§ **Task to carry out**
Scan the records for the string "from", then copy each line that has it.

§ **Material for this exercise**
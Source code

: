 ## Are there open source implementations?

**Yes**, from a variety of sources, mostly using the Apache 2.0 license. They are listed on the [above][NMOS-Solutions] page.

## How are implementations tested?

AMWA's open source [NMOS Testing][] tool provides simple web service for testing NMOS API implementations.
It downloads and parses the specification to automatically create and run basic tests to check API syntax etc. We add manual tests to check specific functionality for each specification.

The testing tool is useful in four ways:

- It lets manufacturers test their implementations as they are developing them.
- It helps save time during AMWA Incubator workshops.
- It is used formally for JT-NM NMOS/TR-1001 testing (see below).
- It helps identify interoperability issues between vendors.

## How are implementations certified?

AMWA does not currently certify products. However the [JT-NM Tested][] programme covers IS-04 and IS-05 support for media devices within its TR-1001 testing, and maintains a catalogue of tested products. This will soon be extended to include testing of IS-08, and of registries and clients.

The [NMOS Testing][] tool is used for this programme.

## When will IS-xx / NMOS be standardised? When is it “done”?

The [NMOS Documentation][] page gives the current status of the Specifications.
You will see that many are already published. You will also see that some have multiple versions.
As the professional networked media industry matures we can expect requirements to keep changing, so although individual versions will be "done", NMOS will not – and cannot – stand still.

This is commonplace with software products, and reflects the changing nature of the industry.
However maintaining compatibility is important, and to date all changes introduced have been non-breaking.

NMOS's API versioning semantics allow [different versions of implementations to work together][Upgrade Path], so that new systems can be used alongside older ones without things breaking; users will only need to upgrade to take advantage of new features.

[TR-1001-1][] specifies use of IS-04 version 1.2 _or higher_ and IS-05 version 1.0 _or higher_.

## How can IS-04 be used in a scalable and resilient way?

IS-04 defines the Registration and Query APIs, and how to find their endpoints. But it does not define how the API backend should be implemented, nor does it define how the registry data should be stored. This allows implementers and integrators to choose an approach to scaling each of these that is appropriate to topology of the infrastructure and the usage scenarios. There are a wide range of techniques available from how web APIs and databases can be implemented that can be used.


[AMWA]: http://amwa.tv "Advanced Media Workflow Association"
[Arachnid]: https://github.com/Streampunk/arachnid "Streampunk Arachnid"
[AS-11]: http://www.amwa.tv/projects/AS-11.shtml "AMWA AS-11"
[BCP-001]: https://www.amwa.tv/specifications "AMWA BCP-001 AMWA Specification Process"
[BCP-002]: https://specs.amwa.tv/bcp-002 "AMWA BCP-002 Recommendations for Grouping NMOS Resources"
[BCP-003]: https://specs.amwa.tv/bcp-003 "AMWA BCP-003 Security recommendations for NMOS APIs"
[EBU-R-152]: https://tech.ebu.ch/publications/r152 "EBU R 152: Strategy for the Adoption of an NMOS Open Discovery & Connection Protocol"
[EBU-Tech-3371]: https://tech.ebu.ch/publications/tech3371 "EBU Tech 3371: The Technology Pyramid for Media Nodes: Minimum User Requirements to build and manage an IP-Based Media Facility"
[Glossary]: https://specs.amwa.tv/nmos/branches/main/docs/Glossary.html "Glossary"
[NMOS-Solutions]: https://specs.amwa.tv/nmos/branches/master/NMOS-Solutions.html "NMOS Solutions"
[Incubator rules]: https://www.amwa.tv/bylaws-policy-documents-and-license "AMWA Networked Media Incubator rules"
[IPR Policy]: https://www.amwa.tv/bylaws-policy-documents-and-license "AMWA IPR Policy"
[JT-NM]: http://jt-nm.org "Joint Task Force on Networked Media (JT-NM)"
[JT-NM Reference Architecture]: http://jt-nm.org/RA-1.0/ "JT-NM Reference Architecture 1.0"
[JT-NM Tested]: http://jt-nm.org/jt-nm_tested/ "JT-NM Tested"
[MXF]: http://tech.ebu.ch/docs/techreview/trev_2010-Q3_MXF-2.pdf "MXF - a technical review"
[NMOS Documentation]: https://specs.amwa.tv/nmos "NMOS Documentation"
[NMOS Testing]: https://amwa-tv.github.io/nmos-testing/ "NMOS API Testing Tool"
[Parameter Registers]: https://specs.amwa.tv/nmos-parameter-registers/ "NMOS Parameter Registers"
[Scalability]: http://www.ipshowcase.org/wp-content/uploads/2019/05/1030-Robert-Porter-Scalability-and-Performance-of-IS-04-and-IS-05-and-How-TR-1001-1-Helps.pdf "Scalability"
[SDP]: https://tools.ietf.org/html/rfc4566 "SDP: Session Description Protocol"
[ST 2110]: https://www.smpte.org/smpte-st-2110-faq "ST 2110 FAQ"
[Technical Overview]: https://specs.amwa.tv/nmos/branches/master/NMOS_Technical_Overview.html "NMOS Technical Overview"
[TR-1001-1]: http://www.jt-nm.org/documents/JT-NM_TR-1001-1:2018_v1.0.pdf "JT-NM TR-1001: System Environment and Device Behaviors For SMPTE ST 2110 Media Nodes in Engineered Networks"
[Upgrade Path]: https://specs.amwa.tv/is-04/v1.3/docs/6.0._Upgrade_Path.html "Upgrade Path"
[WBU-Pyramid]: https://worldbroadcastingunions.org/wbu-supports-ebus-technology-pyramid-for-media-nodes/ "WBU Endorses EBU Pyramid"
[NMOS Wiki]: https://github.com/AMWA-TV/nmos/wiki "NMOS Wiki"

§ **Response to the exercise**
**Yes**, from a variety of sources, mostly using the Apache 2.0 license. They are listed on the [above][NMOS-Solutions] page.
IS-04 defines the Registration and Query APIs, and how to find their endpoints. But it does not define how the API backend should be implemented, nor does it define how the registry data should be stored. This allows implementers and integrators to choose an approach to scaling each of these that is appropriate to topology of the infrastructure and the usage scenarios. There are a wide range of techniques available from how web APIs and databases can be implemented that can be used.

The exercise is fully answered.